→ **Assignment**
Pull out every line below holding the word "awakening".

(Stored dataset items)
☆ ☆ ☆ ☆
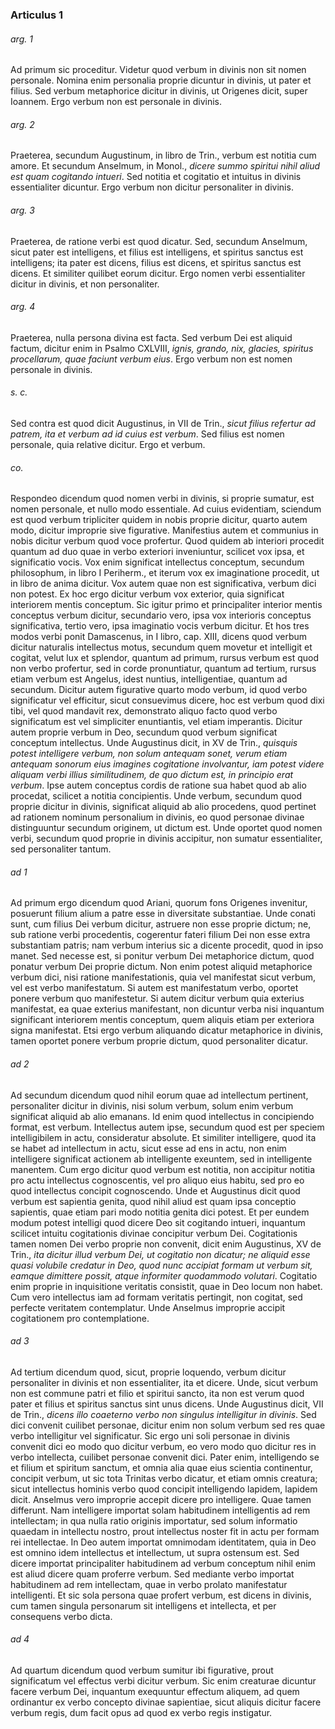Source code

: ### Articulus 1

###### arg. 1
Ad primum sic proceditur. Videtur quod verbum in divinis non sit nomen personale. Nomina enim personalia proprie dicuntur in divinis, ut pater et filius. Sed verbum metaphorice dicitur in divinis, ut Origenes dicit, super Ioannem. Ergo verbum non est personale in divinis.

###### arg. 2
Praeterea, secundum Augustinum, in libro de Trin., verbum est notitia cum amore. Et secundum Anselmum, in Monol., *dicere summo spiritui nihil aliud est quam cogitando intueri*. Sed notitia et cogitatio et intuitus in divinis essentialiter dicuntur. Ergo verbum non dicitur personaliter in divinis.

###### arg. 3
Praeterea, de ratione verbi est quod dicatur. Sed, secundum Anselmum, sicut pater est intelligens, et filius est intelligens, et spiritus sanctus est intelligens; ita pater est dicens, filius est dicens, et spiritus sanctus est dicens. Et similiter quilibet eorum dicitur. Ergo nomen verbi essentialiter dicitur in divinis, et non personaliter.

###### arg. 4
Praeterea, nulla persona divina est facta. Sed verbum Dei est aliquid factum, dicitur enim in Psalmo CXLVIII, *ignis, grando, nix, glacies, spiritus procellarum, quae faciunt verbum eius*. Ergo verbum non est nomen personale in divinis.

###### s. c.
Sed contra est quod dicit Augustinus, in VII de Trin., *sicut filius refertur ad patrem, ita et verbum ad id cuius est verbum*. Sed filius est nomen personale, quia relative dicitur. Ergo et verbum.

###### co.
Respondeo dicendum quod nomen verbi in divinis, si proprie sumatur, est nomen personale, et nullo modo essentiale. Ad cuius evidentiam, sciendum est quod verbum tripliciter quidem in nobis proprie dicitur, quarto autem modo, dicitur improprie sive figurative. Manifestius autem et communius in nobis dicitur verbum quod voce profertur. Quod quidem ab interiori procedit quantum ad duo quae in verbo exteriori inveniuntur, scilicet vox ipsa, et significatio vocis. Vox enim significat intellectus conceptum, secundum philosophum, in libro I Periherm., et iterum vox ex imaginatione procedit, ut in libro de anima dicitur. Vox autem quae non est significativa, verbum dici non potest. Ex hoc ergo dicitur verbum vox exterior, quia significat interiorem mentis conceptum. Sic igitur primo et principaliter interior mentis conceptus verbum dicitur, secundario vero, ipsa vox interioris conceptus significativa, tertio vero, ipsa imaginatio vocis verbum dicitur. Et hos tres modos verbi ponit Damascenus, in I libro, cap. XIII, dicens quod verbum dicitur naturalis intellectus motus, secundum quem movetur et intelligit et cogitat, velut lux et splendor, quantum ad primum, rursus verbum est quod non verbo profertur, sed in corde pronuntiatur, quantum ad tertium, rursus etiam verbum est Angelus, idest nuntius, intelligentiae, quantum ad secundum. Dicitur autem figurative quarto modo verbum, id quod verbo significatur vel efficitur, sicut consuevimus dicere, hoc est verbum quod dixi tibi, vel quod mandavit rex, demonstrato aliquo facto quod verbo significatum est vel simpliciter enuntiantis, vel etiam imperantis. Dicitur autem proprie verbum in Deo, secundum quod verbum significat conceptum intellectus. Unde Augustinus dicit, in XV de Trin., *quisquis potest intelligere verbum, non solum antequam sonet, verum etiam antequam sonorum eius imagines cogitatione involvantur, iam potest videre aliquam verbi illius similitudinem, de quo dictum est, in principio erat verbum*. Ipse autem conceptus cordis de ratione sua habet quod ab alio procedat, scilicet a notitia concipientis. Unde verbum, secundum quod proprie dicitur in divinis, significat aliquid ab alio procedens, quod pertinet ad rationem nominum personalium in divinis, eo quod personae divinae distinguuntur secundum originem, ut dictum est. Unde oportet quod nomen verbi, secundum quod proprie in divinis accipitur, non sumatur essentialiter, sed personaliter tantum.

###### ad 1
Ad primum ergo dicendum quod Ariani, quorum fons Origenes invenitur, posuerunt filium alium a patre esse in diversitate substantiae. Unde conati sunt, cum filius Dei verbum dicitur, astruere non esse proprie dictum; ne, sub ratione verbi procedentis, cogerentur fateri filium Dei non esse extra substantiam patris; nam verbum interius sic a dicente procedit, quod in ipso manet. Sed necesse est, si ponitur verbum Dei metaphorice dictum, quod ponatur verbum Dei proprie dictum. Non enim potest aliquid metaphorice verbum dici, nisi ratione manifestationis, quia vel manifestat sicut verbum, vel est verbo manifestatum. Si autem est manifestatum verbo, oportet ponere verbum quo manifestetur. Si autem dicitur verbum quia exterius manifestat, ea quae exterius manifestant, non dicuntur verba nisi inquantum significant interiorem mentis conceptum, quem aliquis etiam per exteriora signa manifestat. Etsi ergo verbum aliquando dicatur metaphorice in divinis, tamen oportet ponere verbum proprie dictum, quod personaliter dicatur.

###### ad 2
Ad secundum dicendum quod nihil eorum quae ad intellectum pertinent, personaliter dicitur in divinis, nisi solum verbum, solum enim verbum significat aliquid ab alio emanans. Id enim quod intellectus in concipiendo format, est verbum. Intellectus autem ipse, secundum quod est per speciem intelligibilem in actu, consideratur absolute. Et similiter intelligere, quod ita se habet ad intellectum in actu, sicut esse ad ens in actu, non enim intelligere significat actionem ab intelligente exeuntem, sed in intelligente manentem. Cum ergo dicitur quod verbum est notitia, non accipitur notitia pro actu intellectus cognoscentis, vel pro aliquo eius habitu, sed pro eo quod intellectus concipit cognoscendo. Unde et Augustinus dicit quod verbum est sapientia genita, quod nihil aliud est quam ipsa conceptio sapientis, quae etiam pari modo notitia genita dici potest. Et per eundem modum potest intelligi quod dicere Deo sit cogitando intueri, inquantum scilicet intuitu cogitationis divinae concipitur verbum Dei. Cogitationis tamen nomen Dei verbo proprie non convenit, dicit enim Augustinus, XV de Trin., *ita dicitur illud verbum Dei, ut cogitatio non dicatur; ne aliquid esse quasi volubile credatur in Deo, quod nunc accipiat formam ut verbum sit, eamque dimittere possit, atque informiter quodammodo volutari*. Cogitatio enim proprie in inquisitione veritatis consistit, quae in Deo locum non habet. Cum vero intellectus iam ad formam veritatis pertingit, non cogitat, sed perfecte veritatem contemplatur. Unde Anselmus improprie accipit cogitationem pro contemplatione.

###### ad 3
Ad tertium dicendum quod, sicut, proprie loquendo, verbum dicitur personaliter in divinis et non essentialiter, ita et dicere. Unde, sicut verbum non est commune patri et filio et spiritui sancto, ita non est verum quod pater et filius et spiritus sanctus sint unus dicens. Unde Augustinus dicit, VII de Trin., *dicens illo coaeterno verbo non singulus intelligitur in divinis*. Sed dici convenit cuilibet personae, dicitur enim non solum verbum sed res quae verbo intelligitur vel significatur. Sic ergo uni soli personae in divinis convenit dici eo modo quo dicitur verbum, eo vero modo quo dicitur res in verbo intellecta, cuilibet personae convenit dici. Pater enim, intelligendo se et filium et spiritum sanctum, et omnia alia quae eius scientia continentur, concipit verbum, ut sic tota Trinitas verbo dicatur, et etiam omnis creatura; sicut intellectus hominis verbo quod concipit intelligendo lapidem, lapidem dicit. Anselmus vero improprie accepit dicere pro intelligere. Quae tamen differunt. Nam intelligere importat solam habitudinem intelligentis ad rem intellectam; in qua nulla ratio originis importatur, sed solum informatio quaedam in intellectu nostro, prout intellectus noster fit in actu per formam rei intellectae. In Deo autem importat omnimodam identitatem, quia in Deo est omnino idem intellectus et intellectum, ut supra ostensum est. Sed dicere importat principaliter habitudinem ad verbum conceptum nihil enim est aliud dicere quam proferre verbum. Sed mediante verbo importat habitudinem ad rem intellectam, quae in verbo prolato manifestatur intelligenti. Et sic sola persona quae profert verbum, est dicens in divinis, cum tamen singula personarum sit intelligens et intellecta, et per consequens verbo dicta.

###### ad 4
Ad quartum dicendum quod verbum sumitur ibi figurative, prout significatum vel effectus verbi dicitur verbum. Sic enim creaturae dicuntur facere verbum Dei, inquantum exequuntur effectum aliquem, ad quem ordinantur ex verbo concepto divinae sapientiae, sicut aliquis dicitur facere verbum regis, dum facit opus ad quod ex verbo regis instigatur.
☆ ☆ ☆ ☆
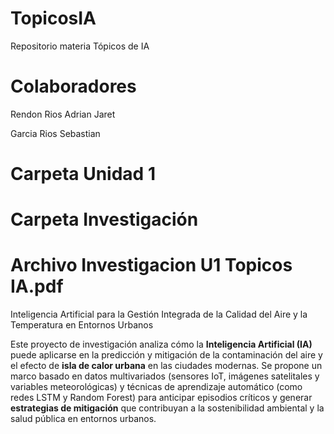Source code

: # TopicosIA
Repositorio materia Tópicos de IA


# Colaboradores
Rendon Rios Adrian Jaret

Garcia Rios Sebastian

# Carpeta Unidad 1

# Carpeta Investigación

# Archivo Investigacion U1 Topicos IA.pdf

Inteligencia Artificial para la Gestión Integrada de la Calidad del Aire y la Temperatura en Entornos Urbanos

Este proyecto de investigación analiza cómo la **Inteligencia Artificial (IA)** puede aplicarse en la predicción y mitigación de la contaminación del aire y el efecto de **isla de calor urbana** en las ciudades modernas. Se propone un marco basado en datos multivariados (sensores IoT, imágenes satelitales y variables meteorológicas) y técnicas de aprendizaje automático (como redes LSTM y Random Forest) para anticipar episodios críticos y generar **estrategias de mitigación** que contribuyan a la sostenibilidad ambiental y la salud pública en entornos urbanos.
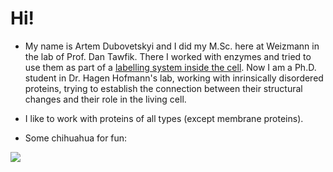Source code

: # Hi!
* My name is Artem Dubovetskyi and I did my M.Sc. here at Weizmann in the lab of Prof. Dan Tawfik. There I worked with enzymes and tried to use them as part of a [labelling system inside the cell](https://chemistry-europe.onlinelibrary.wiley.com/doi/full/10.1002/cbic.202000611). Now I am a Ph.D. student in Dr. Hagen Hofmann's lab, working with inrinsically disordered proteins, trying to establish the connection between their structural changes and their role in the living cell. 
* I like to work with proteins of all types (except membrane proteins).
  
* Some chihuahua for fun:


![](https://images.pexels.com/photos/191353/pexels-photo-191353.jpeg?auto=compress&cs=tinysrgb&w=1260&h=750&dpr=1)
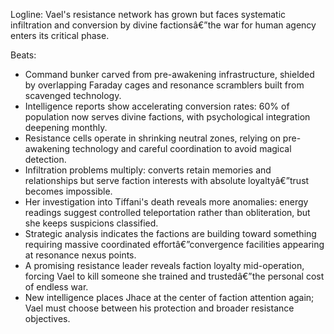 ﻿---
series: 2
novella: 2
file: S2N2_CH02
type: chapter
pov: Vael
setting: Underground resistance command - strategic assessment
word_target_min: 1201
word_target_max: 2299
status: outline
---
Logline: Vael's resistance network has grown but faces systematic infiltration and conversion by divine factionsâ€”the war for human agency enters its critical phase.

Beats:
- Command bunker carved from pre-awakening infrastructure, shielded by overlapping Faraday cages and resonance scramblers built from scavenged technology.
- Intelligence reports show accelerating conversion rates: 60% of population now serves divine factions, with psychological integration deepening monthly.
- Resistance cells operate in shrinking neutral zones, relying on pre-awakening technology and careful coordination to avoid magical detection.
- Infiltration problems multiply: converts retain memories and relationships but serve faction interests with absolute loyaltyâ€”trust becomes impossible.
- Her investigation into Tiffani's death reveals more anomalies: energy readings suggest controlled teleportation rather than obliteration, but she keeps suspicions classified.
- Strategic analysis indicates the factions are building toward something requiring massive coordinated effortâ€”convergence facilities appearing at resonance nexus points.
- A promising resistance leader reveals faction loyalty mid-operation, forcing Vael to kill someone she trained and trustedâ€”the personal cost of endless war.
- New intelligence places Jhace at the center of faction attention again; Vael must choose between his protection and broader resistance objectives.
☆ ☆ ☆ ☆
→ **Solution to the problem**
- Command bunker carved from pre-awakening infrastructure, shielded by overlapping Faraday cages and resonance scramblers built from scavenged technology.
- Resistance cells operate in shrinking neutral zones, relying on pre-awakening technology and careful coordination to avoid magical detection.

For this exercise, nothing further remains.